**Work to be completed:** Output the records exactly as they appear, with no pictures included.

*** Material for this task Section Begins ***

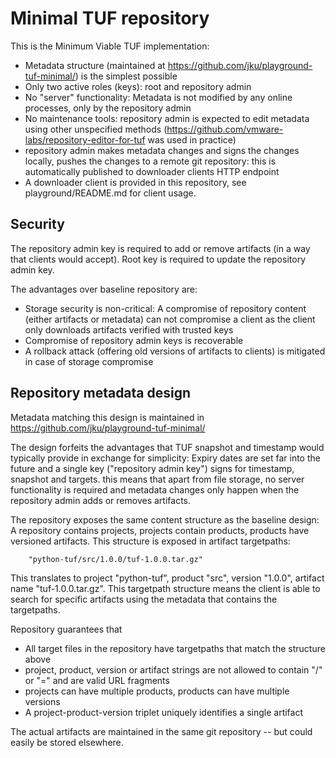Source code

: # Minimal TUF repository

This is the Minimum Viable TUF implementation:
* Metadata structure (maintained at https://github.com/jku/playground-tuf-minimal/) is the simplest possible
* Only two active roles (keys): root and repository admin
* No "server" functionality: Metadata is not modified by any online processes, only by the repository admin
* No maintenance tools: repository admin is expected to edit metadata using other unspecified methods (https://github.com/vmware-labs/repository-editor-for-tuf was used in practice)
* repository admin makes metadata changes and signs the changes locally, pushes the changes to a remote git repository: this is automatically published to downloader clients HTTP endpoint
* A downloader client is provided in this repository, see playground/README.md for client usage.

## Security

The repository admin key is required to add or remove artifacts (in a way that clients would accept). Root key is required to update the repository admin key.

The advantages over baseline repository are:
* Storage security is non-critical: A compromise of repository content (either artifacts or metadata) can not compromise a client as the client only downloads artifacts verified with trusted keys
* Compromise of repository admin keys is recoverable
* A rollback attack (offering old versions of artifacts to clients) is mitigated in case of storage compromise


## Repository metadata design

Metadata matching this design is maintained in https://github.com/jku/playground-tuf-minimal/

The design forfeits the advantages that TUF snapshot and timestamp would typically provide in exchange for simplicity:  Expiry dates are set far into the future and a single key ("repository admin key") signs for timestamp, snapshot and targets. this means that apart from file storage, no server functionality is required and metadata changes only happen when the repository admin adds or removes artifacts.

The repository exposes the same content structure as the baseline design: A repository contains projects, projects contain products, products have versioned artifacts. This structure is exposed in artifact targetpaths: 
```
    "python-tuf/src/1.0.0/tuf-1.0.0.tar.gz"
```
This translates to project "python-tuf", product "src", version "1.0.0", artifact name "tuf-1.0.0.tar.gz". This targetpath structure means the client is able to search for specific artifacts using the metadata that contains the targetpaths.

Repository guarantees that
* All target files in the repository have targetpaths that match the structure above
* project, product, version or artifact strings are not allowed to contain "/" or "=" and are valid URL fragments
* projects can have multiple products, products can have multiple versions
* A project-product-version triplet uniquely identifies a single artifact

The actual artifacts are maintained in the same git repository -- but could easily be stored elsewhere.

*** Material for this task Section Ends ***

**Result of the task:**
Source code

: # Minimal TUF repository

This is the Minimum Viable TUF implementation:
* Metadata structure (maintained at https://github.com/jku/playground-tuf-minimal/) is the simplest possible
* Only two active roles (keys): root and repository admin
* No "server" functionality: Metadata is not modified by any online processes, only by the repository admin
* No maintenance tools: repository admin is expected to edit metadata using other unspecified methods (https://github.com/vmware-labs/repository-editor-for-tuf was used in practice)
* repository admin makes metadata changes and signs the changes locally, pushes the changes to a remote git repository: this is automatically published to downloader clients HTTP endpoint
* A downloader client is provided in this repository, see playground/README.md for client usage.

## Security

The repository admin key is required to add or remove artifacts (in a way that clients would accept). Root key is required to update the repository admin key.

The advantages over baseline repository are:
* Storage security is non-critical: A compromise of repository content (either artifacts or metadata) can not compromise a client as the client only downloads artifacts verified with trusted keys
* Compromise of repository admin keys is recoverable
* A rollback attack (offering old versions of artifacts to clients) is mitigated in case of storage compromise


## Repository metadata design

Metadata matching this design is maintained in https://github.com/jku/playground-tuf-minimal/

The design forfeits the advantages that TUF snapshot and timestamp would typically provide in exchange for simplicity:  Expiry dates are set far into the future and a single key ("repository admin key") signs for timestamp, snapshot and targets. this means that apart from file storage, no server functionality is required and metadata changes only happen when the repository admin adds or removes artifacts.

The repository exposes the same content structure as the baseline design: A repository contains projects, projects contain products, products have versioned artifacts. This structure is exposed in artifact targetpaths: 
```
    "python-tuf/src/1.0.0/tuf-1.0.0.tar.gz"
```
This translates to project "python-tuf", product "src", version "1.0.0", artifact name "tuf-1.0.0.tar.gz". This targetpath structure means the client is able to search for specific artifacts using the metadata that contains the targetpaths.

Repository guarantees that
* All target files in the repository have targetpaths that match the structure above
* project, product, version or artifact strings are not allowed to contain "/" or "=" and are valid URL fragments
* projects can have multiple products, products can have multiple versions
* A project-product-version triplet uniquely identifies a single artifact

The actual artifacts are maintained in the same git repository -- but could easily be stored elsewhere.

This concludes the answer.